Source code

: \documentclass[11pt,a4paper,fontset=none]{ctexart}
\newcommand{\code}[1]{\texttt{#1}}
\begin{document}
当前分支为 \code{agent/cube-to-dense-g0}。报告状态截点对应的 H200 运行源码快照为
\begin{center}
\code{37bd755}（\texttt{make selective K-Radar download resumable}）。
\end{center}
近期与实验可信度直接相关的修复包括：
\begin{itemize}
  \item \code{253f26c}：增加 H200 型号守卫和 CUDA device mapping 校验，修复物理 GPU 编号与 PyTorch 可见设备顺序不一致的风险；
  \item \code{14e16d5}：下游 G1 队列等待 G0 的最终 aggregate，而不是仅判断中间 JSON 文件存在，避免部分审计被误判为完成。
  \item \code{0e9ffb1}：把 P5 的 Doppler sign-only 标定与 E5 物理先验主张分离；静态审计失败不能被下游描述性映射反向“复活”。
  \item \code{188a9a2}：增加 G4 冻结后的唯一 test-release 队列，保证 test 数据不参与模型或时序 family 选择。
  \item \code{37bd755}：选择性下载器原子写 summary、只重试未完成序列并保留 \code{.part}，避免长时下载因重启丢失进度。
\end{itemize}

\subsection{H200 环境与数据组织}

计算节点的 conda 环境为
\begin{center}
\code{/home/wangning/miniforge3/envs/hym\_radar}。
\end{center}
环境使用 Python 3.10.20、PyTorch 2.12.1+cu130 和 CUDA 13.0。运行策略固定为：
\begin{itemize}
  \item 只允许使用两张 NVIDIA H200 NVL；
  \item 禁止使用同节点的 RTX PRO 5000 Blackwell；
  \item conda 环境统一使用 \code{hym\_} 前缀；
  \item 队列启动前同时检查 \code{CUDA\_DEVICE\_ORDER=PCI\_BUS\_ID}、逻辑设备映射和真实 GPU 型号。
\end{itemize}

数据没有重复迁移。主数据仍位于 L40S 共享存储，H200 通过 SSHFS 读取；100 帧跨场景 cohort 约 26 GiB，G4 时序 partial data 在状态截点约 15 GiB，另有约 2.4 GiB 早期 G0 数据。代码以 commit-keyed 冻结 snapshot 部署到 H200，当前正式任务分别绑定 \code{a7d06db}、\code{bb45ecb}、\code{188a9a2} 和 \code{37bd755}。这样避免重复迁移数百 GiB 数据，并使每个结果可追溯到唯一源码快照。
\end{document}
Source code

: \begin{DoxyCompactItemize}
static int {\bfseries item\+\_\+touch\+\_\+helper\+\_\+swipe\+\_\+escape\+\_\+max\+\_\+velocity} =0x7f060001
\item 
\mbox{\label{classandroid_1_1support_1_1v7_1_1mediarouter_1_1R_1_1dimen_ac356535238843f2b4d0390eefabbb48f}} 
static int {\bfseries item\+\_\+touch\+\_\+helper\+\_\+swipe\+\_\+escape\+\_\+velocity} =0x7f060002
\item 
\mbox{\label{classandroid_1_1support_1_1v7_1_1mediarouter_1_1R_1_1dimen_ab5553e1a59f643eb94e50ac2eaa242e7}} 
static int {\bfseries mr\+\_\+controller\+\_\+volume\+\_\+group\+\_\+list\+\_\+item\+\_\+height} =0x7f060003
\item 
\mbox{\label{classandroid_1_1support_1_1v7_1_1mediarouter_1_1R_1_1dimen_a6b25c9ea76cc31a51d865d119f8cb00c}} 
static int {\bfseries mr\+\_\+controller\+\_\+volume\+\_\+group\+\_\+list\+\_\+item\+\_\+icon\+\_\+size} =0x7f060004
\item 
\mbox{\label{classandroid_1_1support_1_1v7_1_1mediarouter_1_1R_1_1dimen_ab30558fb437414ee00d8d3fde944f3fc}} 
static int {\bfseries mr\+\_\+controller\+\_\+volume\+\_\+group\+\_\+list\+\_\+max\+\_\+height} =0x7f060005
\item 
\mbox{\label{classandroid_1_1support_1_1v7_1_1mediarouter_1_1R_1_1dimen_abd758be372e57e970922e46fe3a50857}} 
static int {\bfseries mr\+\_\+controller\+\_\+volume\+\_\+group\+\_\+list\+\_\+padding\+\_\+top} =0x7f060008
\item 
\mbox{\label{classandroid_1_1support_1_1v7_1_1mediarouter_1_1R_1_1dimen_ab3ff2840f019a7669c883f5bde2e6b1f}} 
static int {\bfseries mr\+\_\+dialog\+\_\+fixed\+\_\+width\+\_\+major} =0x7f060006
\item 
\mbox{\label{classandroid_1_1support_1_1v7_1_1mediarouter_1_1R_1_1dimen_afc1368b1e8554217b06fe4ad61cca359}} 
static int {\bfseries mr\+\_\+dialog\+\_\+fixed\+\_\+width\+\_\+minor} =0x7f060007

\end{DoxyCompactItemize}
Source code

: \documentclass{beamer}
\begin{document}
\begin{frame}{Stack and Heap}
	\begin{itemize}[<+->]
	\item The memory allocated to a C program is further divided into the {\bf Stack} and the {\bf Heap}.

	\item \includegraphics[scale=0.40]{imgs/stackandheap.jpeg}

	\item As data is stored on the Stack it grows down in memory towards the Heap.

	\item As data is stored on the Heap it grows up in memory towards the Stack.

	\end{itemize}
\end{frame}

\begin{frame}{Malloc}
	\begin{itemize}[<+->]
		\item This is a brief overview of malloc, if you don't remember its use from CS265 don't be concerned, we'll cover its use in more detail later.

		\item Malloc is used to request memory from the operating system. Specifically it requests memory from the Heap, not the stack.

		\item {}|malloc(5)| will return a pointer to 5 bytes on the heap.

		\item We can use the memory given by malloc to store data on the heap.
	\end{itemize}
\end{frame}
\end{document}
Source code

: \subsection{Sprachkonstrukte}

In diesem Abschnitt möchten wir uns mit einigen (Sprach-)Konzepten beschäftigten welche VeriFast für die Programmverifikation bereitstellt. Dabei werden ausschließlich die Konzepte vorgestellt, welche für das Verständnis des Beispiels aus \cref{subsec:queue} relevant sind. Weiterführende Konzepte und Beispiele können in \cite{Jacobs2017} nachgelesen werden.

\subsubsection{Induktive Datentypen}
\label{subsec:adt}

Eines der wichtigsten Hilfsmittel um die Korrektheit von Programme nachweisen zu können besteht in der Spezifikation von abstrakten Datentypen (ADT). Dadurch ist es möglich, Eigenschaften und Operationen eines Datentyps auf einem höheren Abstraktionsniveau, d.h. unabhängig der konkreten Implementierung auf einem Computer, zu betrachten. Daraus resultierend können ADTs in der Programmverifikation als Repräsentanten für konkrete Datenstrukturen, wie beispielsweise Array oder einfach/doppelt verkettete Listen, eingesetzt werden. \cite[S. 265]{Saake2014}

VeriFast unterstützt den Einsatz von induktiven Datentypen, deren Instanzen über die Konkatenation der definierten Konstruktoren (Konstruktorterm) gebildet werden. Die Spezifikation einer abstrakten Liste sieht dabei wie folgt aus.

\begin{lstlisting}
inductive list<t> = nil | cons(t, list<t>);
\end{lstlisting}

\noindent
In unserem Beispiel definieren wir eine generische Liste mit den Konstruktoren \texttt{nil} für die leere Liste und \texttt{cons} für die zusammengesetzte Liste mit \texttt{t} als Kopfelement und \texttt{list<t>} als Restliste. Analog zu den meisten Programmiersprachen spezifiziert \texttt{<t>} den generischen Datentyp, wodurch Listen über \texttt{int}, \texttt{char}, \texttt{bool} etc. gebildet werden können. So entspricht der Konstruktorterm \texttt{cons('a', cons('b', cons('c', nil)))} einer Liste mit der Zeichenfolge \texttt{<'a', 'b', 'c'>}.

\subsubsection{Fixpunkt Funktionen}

§

▶ [What needs to be done]
Your job is to reproduce the data in full, with every line intact.

▶ [Result]
Source code

: \documentclass[11pt,a4paper,fontset=none]{ctexart}
\newcommand{\code}[1]{\texttt{#1}}
\begin{document}
当前分支为 \code{agent/cube-to-dense-g0}。报告状态截点对应的 H200 运行源码快照为
\begin{center}
\code{37bd755}（\texttt{make selective K-Radar download resumable}）。
\end{center}
近期与实验可信度直接相关的修复包括：
\begin{itemize}
  \item \code{253f26c}：增加 H200 型号守卫和 CUDA device mapping 校验，修复物理 GPU 编号与 PyTorch 可见设备顺序不一致的风险；
  \item \code{14e16d5}：下游 G1 队列等待 G0 的最终 aggregate，而不是仅判断中间 JSON 文件存在，避免部分审计被误判为完成。
  \item \code{0e9ffb1}：把 P5 的 Doppler sign-only 标定与 E5 物理先验主张分离；静态审计失败不能被下游描述性映射反向“复活”。
  \item \code{188a9a2}：增加 G4 冻结后的唯一 test-release 队列，保证 test 数据不参与模型或时序 family 选择。
  \item \code{37bd755}：选择性下载器原子写 summary、只重试未完成序列并保留 \code{.part}，避免长时下载因重启丢失进度。
\end{itemize}

\subsection{H200 环境与数据组织}

计算节点的 conda 环境为
\begin{center}
\code{/home/wangning/miniforge3/envs/hym\_radar}。
\end{center}
环境使用 Python 3.10.20、PyTorch 2.12.1+cu130 和 CUDA 13.0。运行策略固定为：
\begin{itemize}
  \item 只允许使用两张 NVIDIA H200 NVL；
  \item 禁止使用同节点的 RTX PRO 5000 Blackwell；
  \item conda 环境统一使用 \code{hym\_} 前缀；
  \item 队列启动前同时检查 \code{CUDA\_DEVICE\_ORDER=PCI\_BUS\_ID}、逻辑设备映射和真实 GPU 型号。
\end{itemize}

数据没有重复迁移。主数据仍位于 L40S 共享存储，H200 通过 SSHFS 读取；100 帧跨场景 cohort 约 26 GiB，G4 时序 partial data 在状态截点约 15 GiB，另有约 2.4 GiB 早期 G0 数据。代码以 commit-keyed 冻结 snapshot 部署到 H200，当前正式任务分别绑定 \code{a7d06db}、\code{bb45ecb}、\code{188a9a2} 和 \code{37bd755}。这样避免重复迁移数百 GiB 数据，并使每个结果可追溯到唯一源码快照。
\end{document}
Source code

: \begin{DoxyCompactItemize}
static int {\bfseries item\+\_\+touch\+\_\+helper\+\_\+swipe\+\_\+escape\+\_\+max\+\_\+velocity} =0x7f060001
\item 
\mbox{\label{classandroid_1_1support_1_1v7_1_1mediarouter_1_1R_1_1dimen_ac356535238843f2b4d0390eefabbb48f}} 
static int {\bfseries item\+\_\+touch\+\_\+helper\+\_\+swipe\+\_\+escape\+\_\+velocity} =0x7f060002
\item 
\mbox{\label{classandroid_1_1support_1_1v7_1_1mediarouter_1_1R_1_1dimen_ab5553e1a59f643eb94e50ac2eaa242e7}} 
static int {\bfseries mr\+\_\+controller\+\_\+volume\+\_\+group\+\_\+list\+\_\+item\+\_\+height} =0x7f060003
\item 
\mbox{\label{classandroid_1_1support_1_1v7_1_1mediarouter_1_1R_1_1dimen_a6b25c9ea76cc31a51d865d119f8cb00c}} 
static int {\bfseries mr\+\_\+controller\+\_\+volume\+\_\+group\+\_\+list\+\_\+item\+\_\+icon\+\_\+size} =0x7f060004
\item 
\mbox{\label{classandroid_1_1support_1_1v7_1_1mediarouter_1_1R_1_1dimen_ab30558fb437414ee00d8d3fde944f3fc}} 
static int {\bfseries mr\+\_\+controller\+\_\+volume\+\_\+group\+\_\+list\+\_\+max\+\_\+height} =0x7f060005
\item 
\mbox{\label{classandroid_1_1support_1_1v7_1_1mediarouter_1_1R_1_1dimen_abd758be372e57e970922e46fe3a50857}} 
static int {\bfseries mr\+\_\+controller\+\_\+volume\+\_\+group\+\_\+list\+\_\+padding\+\_\+top} =0x7f060008
\item 
\mbox{\label{classandroid_1_1support_1_1v7_1_1mediarouter_1_1R_1_1dimen_ab3ff2840f019a7669c883f5bde2e6b1f}} 
static int {\bfseries mr\+\_\+dialog\+\_\+fixed\+\_\+width\+\_\+major} =0x7f060006
\item 
\mbox{\label{classandroid_1_1support_1_1v7_1_1mediarouter_1_1R_1_1dimen_afc1368b1e8554217b06fe4ad61cca359}} 
static int {\bfseries mr\+\_\+dialog\+\_\+fixed\+\_\+width\+\_\+minor} =0x7f060007

\end{DoxyCompactItemize}
Source code

: \documentclass{beamer}
\begin{document}
\begin{frame}{Stack and Heap}
	\begin{itemize}[<+->]
	\item The memory allocated to a C program is further divided into the {\bf Stack} and the {\bf Heap}.

	\item \includegraphics[scale=0.40]{imgs/stackandheap.jpeg}

	\item As data is stored on the Stack it grows down in memory towards the Heap.

	\item As data is stored on the Heap it grows up in memory towards the Stack.

	\end{itemize}
\end{frame}

\begin{frame}{Malloc}
	\begin{itemize}[<+->]
		\item This is a brief overview of malloc, if you don't remember its use from CS265 don't be concerned, we'll cover its use in more detail later.

		\item Malloc is used to request memory from the operating system. Specifically it requests memory from the Heap, not the stack.

		\item {}|malloc(5)| will return a pointer to 5 bytes on the heap.

		\item We can use the memory given by malloc to store data on the heap.
	\end{itemize}
\end{frame}
\end{document}
Source code

: \subsection{Sprachkonstrukte}

In diesem Abschnitt möchten wir uns mit einigen (Sprach-)Konzepten beschäftigten welche VeriFast für die Programmverifikation bereitstellt. Dabei werden ausschließlich die Konzepte vorgestellt, welche für das Verständnis des Beispiels aus \cref{subsec:queue} relevant sind. Weiterführende Konzepte und Beispiele können in \cite{Jacobs2017} nachgelesen werden.

\subsubsection{Induktive Datentypen}
\label{subsec:adt}

Eines der wichtigsten Hilfsmittel um die Korrektheit von Programme nachweisen zu können besteht in der Spezifikation von abstrakten Datentypen (ADT). Dadurch ist es möglich, Eigenschaften und Operationen eines Datentyps auf einem höheren Abstraktionsniveau, d.h. unabhängig der konkreten Implementierung auf einem Computer, zu betrachten. Daraus resultierend können ADTs in der Programmverifikation als Repräsentanten für konkrete Datenstrukturen, wie beispielsweise Array oder einfach/doppelt verkettete Listen, eingesetzt werden. \cite[S. 265]{Saake2014}

VeriFast unterstützt den Einsatz von induktiven Datentypen, deren Instanzen über die Konkatenation der definierten Konstruktoren (Konstruktorterm) gebildet werden. Die Spezifikation einer abstrakten Liste sieht dabei wie folgt aus.

\begin{lstlisting}
inductive list<t> = nil | cons(t, list<t>);
\end{lstlisting}

\noindent
In unserem Beispiel definieren wir eine generische Liste mit den Konstruktoren \texttt{nil} für die leere Liste und \texttt{cons} für die zusammengesetzte Liste mit \texttt{t} als Kopfelement und \texttt{list<t>} als Restliste. Analog zu den meisten Programmiersprachen spezifiziert \texttt{<t>} den generischen Datentyp, wodurch Listen über \texttt{int}, \texttt{char}, \texttt{bool} etc. gebildet werden können. So entspricht der Konstruktorterm \texttt{cons('a', cons('b', cons('c', nil)))} einer Liste mit der Zeichenfolge \texttt{<'a', 'b', 'c'>}.

\subsubsection{Fixpunkt Funktionen}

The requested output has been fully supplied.